(Input begins)

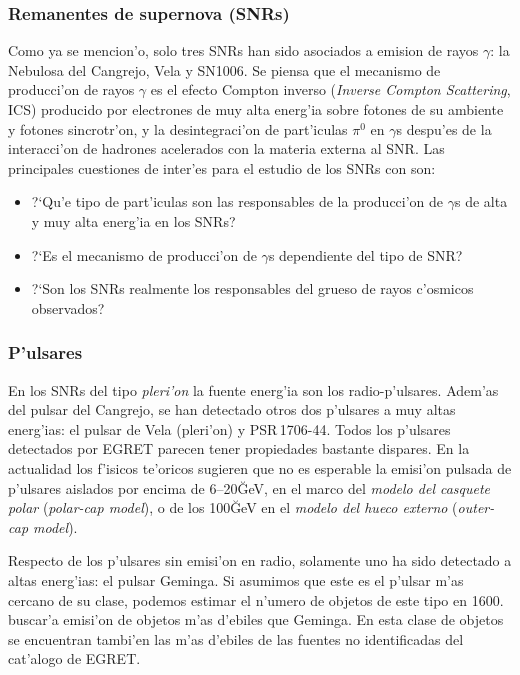 \subsubsection*{Remanentes de supernova (SNRs)}
% 
Como ya se mencion'o, solo tres SNRs han sido asociados a emision de
rayos $\gamma$: la Nebulosa del Cangrejo, Vela y SN1006. Se piensa que
el mecanismo de producci'on de rayos $\gamma$ es el efecto Compton
inverso (\emph{Inverse Compton Scattering}, ICS) producido por
electrones de muy alta energ'ia sobre fotones de su ambiente y fotones
sincrotr'on, y la desintegraci'on de part'iculas $\pi^0$ en $\gamma$s
despu'es de la interacci'on de hadrones acelerados con la materia
externa al SNR. Las principales cuestiones de inter'es para el estudio
de los SNRs con \MAGIC son:
%
\begin{itemize}
\item ?`Qu'e tipo de part'iculas son las responsables de la
  producci'on de $\gamma$s de alta y muy alta energ'ia en los SNRs?
%
\item ?`Es el mecanismo de producci'on de $\gamma$s dependiente del
  tipo de SNR?
%
\item ?`Son los SNRs realmente los responsables del grueso de rayos
  c'osmicos observados?
\end{itemize}

\subsubsection*{P'ulsares} 
%
En los SNRs del tipo \emph{pleri'on} la fuente energ'ia son los
radio-p'ulsares. Adem'as del pulsar del Cangrejo, se han detectado
otros dos p'ulsares a muy altas energ'ias: el pulsar de Vela
(pleri'on) y PSR\,1706-44. Todos los p'ulsares detectados por EGRET
parecen tener propiedades bastante dispares. En la actualidad los
f'isicos te'oricos sugieren que no es esperable la emisi'on pulsada de
p'ulsares aislados por encima de 6--20\u{GeV}, en el marco del
\emph{modelo del casquete polar} (\emph{polar-cap model}), o de los
100\u{GeV} en el \emph{modelo del hueco externo} (\emph{outer-cap
model}). 

Respecto de los p'ulsares sin emisi'on en radio, solamente uno ha sido
detectado a altas energ'ias: el pulsar Geminga. Si asumimos que este
es el p'ulsar m'as cercano de su clase, podemos estimar el n'umero de
objetos de este tipo en 1600. \MAGIC buscar'a emisi'on de objetos m'as
d'ebiles que Geminga. En esta clase de objetos se encuentran tambi'en
las m'as d'ebiles de las fuentes no identificadas del cat'alogo de
EGRET.

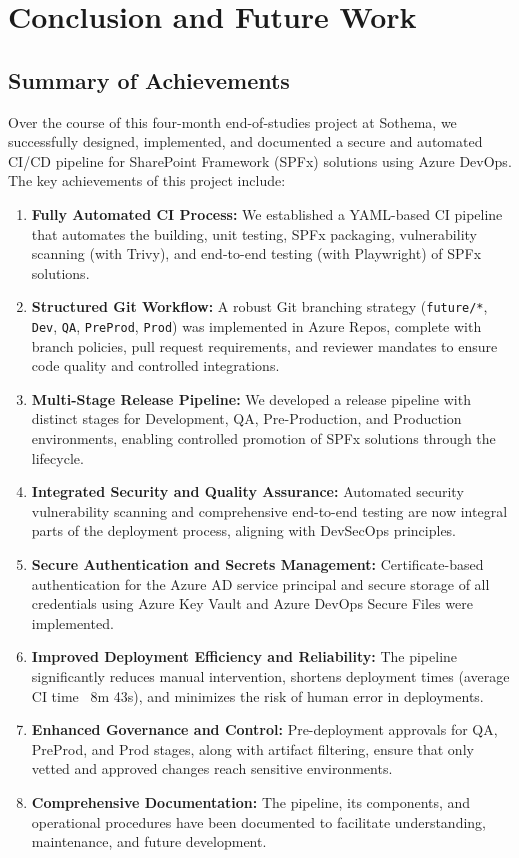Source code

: \chapter*{Conclusion and Future Work}
\label{conclusion}

\section{Summary of Achievements}
\label{sec:SummaryAchievements}

Over the course of this four-month end-of-studies project at Sothema, we successfully designed, implemented, and documented a secure and automated CI/CD pipeline for SharePoint Framework (SPFx) solutions using Azure DevOps. The key achievements of this project include:

\begin{enumerate}
    \item \textbf{Fully Automated CI Process:} We established a YAML-based CI pipeline that automates the building, unit testing, SPFx packaging, vulnerability scanning (with Trivy), and end-to-end testing (with Playwright) of SPFx solutions.
    \item \textbf{Structured Git Workflow:} A robust Git branching strategy (\texttt{future/*}, \texttt{Dev}, \texttt{QA}, \texttt{PreProd}, \texttt{Prod}) was implemented in Azure Repos, complete with branch policies, pull request requirements, and reviewer mandates to ensure code quality and controlled integrations.
    \item \textbf{Multi-Stage Release Pipeline:} We developed a release pipeline with distinct stages for Development, QA, Pre-Production, and Production environments, enabling controlled promotion of SPFx solutions through the lifecycle.
    \item \textbf{Integrated Security and Quality Assurance:} Automated security vulnerability scanning and comprehensive end-to-end testing are now integral parts of the deployment process, aligning with DevSecOps principles.
    \item \textbf{Secure Authentication and Secrets Management:} Certificate-based authentication for the Azure AD service principal and secure storage of all credentials using Azure Key Vault and Azure DevOps Secure Files were implemented.
    \item \textbf{Improved Deployment Efficiency and Reliability:} The pipeline significantly reduces manual intervention, shortens deployment times (average CI time ~8m 43s), and minimizes the risk of human error in deployments.
    \item \textbf{Enhanced Governance and Control:} Pre-deployment approvals for QA, PreProd, and Prod stages, along with artifact filtering, ensure that only vetted and approved changes reach sensitive environments.
    \item \textbf{Comprehensive Documentation:} The pipeline, its components, and operational procedures have been documented to facilitate understanding, maintenance, and future development.
\end{enumerate}

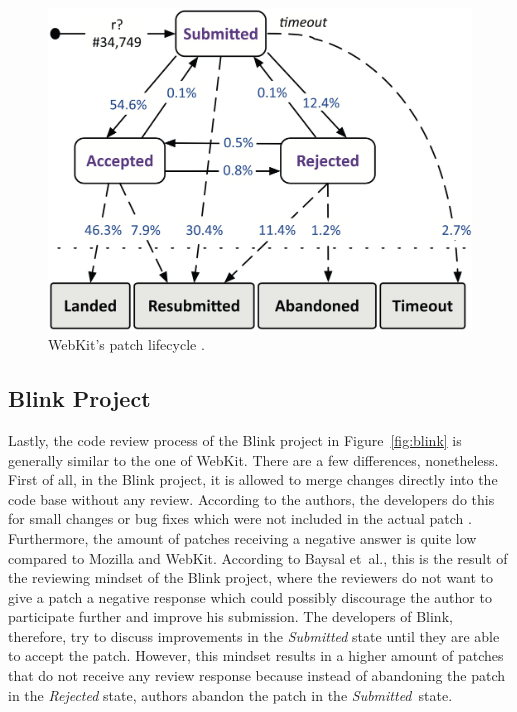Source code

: \documentclass[conference]{IEEEtran}
\begin{document}
\begin{figure}
    \centering
    \includegraphics[scale=0.25]{img/webkit.png}
    \caption{WebKit's patch lifecycle \cite{baysal2015synthesizing}.}
    \label{fig:webkit}
\end{figure}

\subsection{Blink Project}

Lastly, the code review process of the Blink project in Figure~\ref{fig:blink} is generally similar to the one of WebKit. There are a few differences, nonetheless. First of all, in the Blink project, it is allowed to merge changes directly into the code base without any review. According to the authors, the developers do this for small changes or bug fixes which were not included in the actual patch \cite{baysal2015synthesizing}. Furthermore, the amount of patches receiving a negative answer is quite low compared to Mozilla and WebKit. According to Baysal et~al.\cite{baysal2015synthesizing}, this is the result of the reviewing mindset of the Blink project, where the reviewers do not want to give a patch a negative response which could possibly discourage the author to participate further and improve his submission. The developers of Blink, therefore, try to discuss improvements in the \textit{Submitted} state until they are able to accept the patch. However, this mindset results in a higher amount of patches that do not receive any review response because instead of abandoning the patch in the \textit{Rejected} state, authors abandon the patch in the \textit{Submitted}~state.
\end{document}
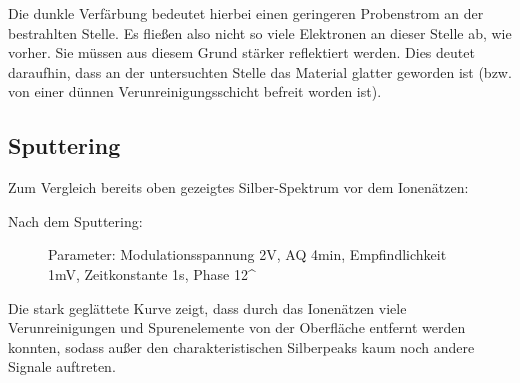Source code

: 	Die dunkle Verfärbung bedeutet hierbei einen geringeren Probenstrom an der bestrahlten Stelle.
	Es fließen also nicht so viele Elektronen an dieser Stelle ab, wie vorher.
	Sie müssen aus diesem Grund stärker reflektiert werden.
	Dies deutet daraufhin, dass an der untersuchten Stelle das Material glatter geworden ist (bzw. von einer dünnen Verunreinigungsschicht befreit worden ist).


\newpage

\subsection{Sputtering} %
\label{sub:sputtering}

	Zum Vergleich bereits oben gezeigtes Silber-Spektrum vor dem Ionenätzen:

	\begin{figure}[H]
		\center
		
	\end{figure}

	Nach dem Sputtering:

	\begin{figure}[H]
		\center
		
		\caption{\centering Parameter: Modulationsspannung 2V, AQ 4min, Empfindlichkeit 1mV, Zeitkonstante 1s, Phase 12^\circ }
	\end{figure}

	Die stark geglättete Kurve zeigt, dass durch das Ionenätzen viele Verunreinigungen und Spurenelemente von der Oberfläche entfernt werden konnten, 
	sodass außer den charakteristischen Silberpeaks kaum noch andere Signale auftreten.


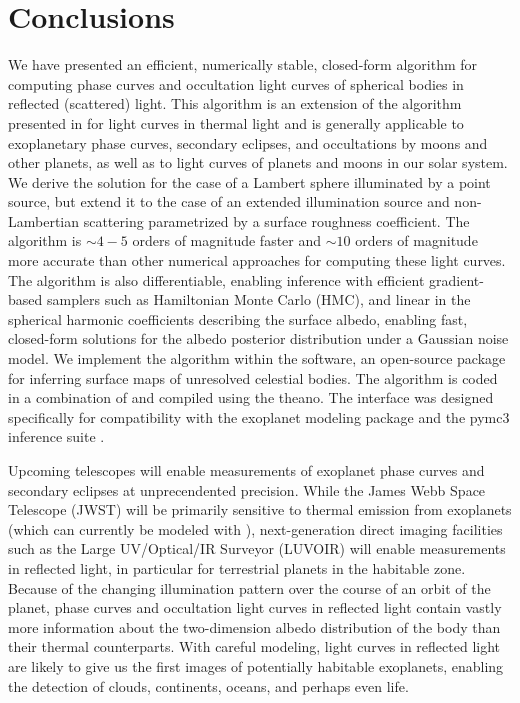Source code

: \documentclass[modern]{aastex62}
\begin{document}
\section{Conclusions}
\label{sec:conclusions}

We have presented an efficient, numerically stable,
closed-form algorithm for computing phase curves
and occultation light curves of spherical bodies in reflected
(scattered) light.
This algorithm is an extension of the algorithm presented
in \citet{Luger2019} for light curves in thermal light and
is generally applicable to exoplanetary phase
curves, secondary eclipses, and occultations by moons and other planets,
as well as to light curves of planets and moons in our solar system.
We derive the solution for the case of a Lambert sphere illuminated by a
point source, but extend it to the case of an extended illumination
source and non-Lambertian scattering parametrized by a surface roughness
coefficient.
%
The algorithm is ${\sim}4-5$ orders of magnitude faster
and ${\sim}10$ orders of magnitude more accurate than other numerical
approaches for computing these light curves. The algorithm is
also differentiable, enabling inference with efficient gradient-based samplers
such as Hamiltonian Monte Carlo (HMC), and linear in the spherical
harmonic coefficients describing the surface albedo, enabling fast,
closed-form solutions for the albedo posterior distribution under a
Gaussian noise model.
%
We implement the algorithm within the \starry software, an open-source \Python
package for inferring surface maps of unresolved celestial bodies. The
algorithm is coded in a combination of \cpp and \Python compiled using
the \textsf{theano}. The interface was designed specifically for
compatibility with the \textsf{exoplanet} modeling package
\citep{exoplanet} and the \textsf{pymc3} inference suite \citep{pymc3}.

Upcoming telescopes will enable measurements of exoplanet phase curves
and secondary eclipses at unprecendented precision. While the
James Webb Space Telescope (JWST) will be primarily sensitive to thermal
emission from exoplanets (which can currently be modeled with \starry),
next-generation direct imaging facilities such as the
Large UV/Optical/IR Surveyor (LUVOIR)
will enable measurements in reflected light, in particular for terrestrial
planets in the habitable zone. Because of the changing illumination
pattern over the course of an orbit of the planet, phase curves and
occultation light curves in reflected
light contain vastly more information about the two-dimension albedo
distribution of the body than their thermal counterparts.
With careful modeling, light curves in reflected light are likely to give us
the first images of potentially habitable exoplanets, enabling the
detection of clouds, continents, oceans, and perhaps even life.
\end{document}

(Input ends)

Required work: Write out every line in the data that holds the string "caption".

Response:
    \caption{WebKit's patch lifecycle \cite{baysal2015synthesizing}.}
		\caption{\centering Parameter: Modulationsspannung 2V, AQ 4min, Empfindlichkeit 1mV, Zeitkonstante 1s, Phase 12^\circ }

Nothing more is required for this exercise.